By Hassan Benmehdi for Magharebia in Casablanca – 22/03/07
![]() [Hassan Benmehdi] Sidi Moumen residents gather near the site of the March 11th suicide attack to protest against linking their neighbourhood to terrorism. |
Hay Sidi Moumen, a working-class shanty-town district of Casablanca, was both the hometown of most of the perpetrators of the May 16th 2004 terrorist blasts in Casablanca, and the location of a failed suicide bombing attempt on March 11th of this year. The area now has a reputation as a terrorist stronghold. Many individuals and local businesses, however, are speaking out against blanket definitions and guilt by association. They are demanding that government and non-government organizations co-operate to undercut the causes of terrorism and to protect citizens against threats.

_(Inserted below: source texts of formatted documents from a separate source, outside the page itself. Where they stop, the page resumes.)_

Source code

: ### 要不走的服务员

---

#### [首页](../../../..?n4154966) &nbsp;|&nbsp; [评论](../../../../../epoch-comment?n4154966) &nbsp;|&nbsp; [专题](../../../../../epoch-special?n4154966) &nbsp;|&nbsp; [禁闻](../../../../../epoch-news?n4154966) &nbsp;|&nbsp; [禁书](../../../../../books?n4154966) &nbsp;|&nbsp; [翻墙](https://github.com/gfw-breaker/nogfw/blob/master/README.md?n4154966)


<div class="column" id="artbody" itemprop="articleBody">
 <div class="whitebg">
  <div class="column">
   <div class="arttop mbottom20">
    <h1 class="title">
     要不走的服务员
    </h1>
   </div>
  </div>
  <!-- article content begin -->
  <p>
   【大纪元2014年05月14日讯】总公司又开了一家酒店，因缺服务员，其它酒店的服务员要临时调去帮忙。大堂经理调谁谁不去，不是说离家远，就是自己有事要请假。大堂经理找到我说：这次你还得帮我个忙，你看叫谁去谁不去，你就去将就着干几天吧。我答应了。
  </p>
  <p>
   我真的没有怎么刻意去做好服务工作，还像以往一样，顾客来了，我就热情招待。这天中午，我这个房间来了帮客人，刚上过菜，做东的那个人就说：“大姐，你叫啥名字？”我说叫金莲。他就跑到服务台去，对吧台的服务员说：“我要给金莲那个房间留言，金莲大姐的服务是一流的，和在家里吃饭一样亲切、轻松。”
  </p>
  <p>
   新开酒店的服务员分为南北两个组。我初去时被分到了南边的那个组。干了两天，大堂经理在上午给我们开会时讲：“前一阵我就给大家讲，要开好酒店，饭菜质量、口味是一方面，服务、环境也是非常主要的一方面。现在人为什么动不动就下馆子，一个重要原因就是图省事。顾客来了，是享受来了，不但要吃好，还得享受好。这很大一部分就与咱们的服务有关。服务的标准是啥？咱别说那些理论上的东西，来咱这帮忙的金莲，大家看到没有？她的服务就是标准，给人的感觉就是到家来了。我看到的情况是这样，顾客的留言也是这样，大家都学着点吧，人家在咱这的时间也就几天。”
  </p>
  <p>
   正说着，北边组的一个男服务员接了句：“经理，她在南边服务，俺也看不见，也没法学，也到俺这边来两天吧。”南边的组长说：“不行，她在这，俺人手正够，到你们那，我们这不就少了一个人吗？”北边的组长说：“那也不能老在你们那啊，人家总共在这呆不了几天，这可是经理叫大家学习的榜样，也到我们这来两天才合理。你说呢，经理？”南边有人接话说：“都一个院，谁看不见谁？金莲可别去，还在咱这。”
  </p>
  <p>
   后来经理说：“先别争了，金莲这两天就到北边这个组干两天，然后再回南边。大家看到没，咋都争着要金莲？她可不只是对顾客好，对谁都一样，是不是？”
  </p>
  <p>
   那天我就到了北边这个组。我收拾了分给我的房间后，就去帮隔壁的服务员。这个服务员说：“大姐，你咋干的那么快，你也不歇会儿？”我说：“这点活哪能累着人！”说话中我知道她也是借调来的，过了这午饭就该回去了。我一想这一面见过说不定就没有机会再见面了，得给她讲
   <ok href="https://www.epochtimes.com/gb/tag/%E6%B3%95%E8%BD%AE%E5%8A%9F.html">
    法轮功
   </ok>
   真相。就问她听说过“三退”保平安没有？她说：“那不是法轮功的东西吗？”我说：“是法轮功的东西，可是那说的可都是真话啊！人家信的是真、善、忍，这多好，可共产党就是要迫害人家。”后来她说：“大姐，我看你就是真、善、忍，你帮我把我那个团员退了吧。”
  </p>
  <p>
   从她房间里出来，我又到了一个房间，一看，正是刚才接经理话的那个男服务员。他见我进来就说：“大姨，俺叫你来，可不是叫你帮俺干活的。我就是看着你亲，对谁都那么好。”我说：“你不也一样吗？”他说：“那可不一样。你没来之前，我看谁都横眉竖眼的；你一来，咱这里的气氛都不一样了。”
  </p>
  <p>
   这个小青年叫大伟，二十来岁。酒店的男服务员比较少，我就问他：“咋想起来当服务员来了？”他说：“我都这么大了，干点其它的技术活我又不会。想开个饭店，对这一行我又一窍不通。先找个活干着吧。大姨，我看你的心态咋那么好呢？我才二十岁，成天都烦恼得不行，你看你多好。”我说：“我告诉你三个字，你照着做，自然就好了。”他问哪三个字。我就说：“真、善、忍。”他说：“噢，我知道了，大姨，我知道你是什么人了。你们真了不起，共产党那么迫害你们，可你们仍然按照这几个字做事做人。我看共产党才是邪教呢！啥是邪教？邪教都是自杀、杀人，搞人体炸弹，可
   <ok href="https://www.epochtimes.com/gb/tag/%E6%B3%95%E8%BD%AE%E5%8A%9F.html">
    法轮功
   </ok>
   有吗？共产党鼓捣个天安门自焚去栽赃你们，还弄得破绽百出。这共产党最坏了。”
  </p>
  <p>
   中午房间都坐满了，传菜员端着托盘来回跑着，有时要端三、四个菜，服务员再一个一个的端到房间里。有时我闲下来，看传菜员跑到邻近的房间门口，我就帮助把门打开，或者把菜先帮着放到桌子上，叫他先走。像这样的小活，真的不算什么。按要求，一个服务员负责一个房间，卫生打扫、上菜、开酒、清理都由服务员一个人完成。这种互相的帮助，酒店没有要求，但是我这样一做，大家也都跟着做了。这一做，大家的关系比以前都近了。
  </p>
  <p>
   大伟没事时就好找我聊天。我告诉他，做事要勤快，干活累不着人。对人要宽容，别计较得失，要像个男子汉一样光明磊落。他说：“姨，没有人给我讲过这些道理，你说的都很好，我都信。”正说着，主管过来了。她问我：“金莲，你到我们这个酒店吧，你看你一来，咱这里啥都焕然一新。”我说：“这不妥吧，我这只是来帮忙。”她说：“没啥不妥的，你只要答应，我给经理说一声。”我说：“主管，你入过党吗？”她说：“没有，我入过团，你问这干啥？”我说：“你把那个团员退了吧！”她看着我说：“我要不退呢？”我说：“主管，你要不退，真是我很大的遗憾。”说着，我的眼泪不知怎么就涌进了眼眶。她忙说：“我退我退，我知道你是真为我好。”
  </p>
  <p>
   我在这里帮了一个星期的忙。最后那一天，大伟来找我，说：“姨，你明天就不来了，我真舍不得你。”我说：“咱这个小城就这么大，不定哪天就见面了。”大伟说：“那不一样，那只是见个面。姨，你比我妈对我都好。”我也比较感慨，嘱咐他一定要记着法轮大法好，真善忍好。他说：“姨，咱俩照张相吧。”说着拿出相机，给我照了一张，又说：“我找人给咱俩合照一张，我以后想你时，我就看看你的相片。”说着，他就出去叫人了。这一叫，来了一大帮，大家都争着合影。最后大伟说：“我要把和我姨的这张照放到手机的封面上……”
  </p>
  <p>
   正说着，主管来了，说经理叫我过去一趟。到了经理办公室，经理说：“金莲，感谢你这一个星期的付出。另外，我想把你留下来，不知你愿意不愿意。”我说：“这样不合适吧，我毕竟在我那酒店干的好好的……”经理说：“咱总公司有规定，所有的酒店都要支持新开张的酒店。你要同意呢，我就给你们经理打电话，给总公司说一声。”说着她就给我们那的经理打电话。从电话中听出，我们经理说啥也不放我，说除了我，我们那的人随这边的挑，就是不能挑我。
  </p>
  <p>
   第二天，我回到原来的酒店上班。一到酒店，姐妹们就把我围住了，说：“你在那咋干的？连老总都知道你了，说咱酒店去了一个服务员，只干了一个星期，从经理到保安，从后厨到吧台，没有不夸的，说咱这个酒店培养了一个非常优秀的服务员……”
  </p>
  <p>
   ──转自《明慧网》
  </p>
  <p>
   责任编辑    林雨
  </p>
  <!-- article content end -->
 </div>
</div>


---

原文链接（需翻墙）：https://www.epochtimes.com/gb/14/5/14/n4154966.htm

According to Driss Essetri, President of the Al Walaa Sidi Moumen Association, it is irrational and unfair to link Sidi Moumen with terrorism on the sole pretext that the suicide bombers of the 2003 and 2007 attacks were living there at the time. "Our neighbourhood and its residents are innocent. Hay Sidi Moumen is not a terrorist stronghold. The proof of this is Ahmed Faïz, the young internet café owner who was brave enough to stop the terrorists on March 11th," he said, adding that the young people of Hay Sidi Moumen play a key role in the development and prosperity of their neighbourhood.

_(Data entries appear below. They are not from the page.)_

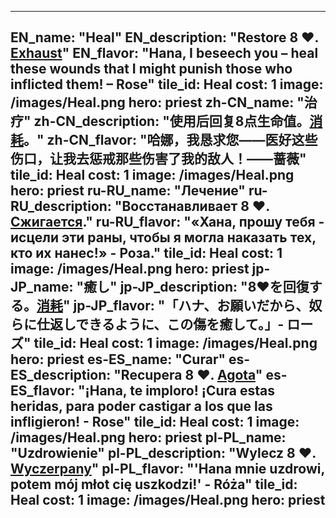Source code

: ---

EN_name: "Heal"
EN_description: "Restore 8 ❤️.  <u>Exhaust</u>"
EN_flavor: "Hana, I beseech you – heal these wounds that I might punish those who inflicted them! – Rose"
tile_id: Heal
cost: 1
image: /images/Heal.png
hero: priest
zh-CN_name: "治疗"
zh-CN_description: "使用后回复8点生命值。<u>消耗</u>。"
zh-CN_flavor: "哈娜，我恳求您——医好这些伤口，让我去惩戒那些伤害了我的敌人！——蔷薇"
tile_id: Heal
cost: 1
image: /images/Heal.png
hero: priest
ru-RU_name: "Лечение"
ru-RU_description: "Восстанавливает 8 ❤️. <u>Сжигается</u>."
ru-RU_flavor: "«Хана, прошу тебя - исцели эти раны, чтобы я могла наказать тех, кто их нанес!» - Роза."
tile_id: Heal
cost: 1
image: /images/Heal.png
hero: priest
jp-JP_name: "癒し"
jp-JP_description: "8❤️を回復する。<u>消耗</u>"
jp-JP_flavor: "「ハナ、お願いだから、奴らに仕返しできるように、この傷を癒して。」- ローズ"
tile_id: Heal
cost: 1
image: /images/Heal.png
hero: priest
es-ES_name: "Curar"
es-ES_description: "Recupera 8 ❤️. <u>Agota</u>"
es-ES_flavor: "¡Hana, te imploro! ¡Cura estas heridas, para poder castigar a los que las infligieron! - Rose"
tile_id: Heal
cost: 1
image: /images/Heal.png
hero: priest
pl-PL_name: "Uzdrowienie"
pl-PL_description: "Wylecz 8 ❤️. <u>Wyczerpany</u>"
pl-PL_flavor: "'Hana mnie uzdrowi, potem mój młot cię uszkodzi!' - Róża"
tile_id: Heal
cost: 1
image: /images/Heal.png
hero: priest
---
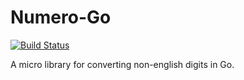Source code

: # Numero-Go

[![Build Status](https://travis-ci.org/faridgh1991/Numero.svg?branch=master)](https://travis-ci.org/faridgh1991/Numero)

A micro library for converting non-english digits in Go.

Of the more than 50 local NGOs working to promote tolerance, human rights, democracy, modernity and progress in Sidi Moumen, 21 of them work with the neighbourhood's young people. According to Mohamed Mahfoudi, secretary of the Sidi Moumen NGO Network, 30m dirhams are currently being channelled into ongoing projects in the fields of sport, culture and social activity. However, in his estimation that is still not enough, considering the vast deficiencies evident in education and infrastructure.
Young people in Sidi Moumen echo Mahfoudi's sentiments. "We are suffering from a lack of engagement and support from NGOs as well as political parties," said a 20 year-old who explained that the provision of political, cultural and sporting activities is insufficient. Yahia, another young man who was very keen to share his views, thinks that exclusion and discrimination lie at the heart of society’s ills: "What we need in our shantytown, as in others beyond Casablanca, is first and foremost for leaders to take an interest in us."
Ahmed Ghayet, President of the Réseau Maillage, a networking organisation supporting youth projects in Morocco’s inner cities, asserted that the problem NGOs often face is that "the authorities do not understand that NGOs vitally need their support. With that public support, they can commit themselves fully to working in shanty-towns and remote neighbourhoods and to doing their advocacy work."
Ultimately, jobs and basic infrastructure matter most to the young people in Hay Sidi Moumen. Many young people are fed up with poverty, unemployment and a general lack of security. For a young man named Abdelhak, the real problem is purely socio-economic: "If certain extremist ideas have taken root easily in our neighbourhood, it is because disillusioned, very poor and pessimistic young people are to be found here."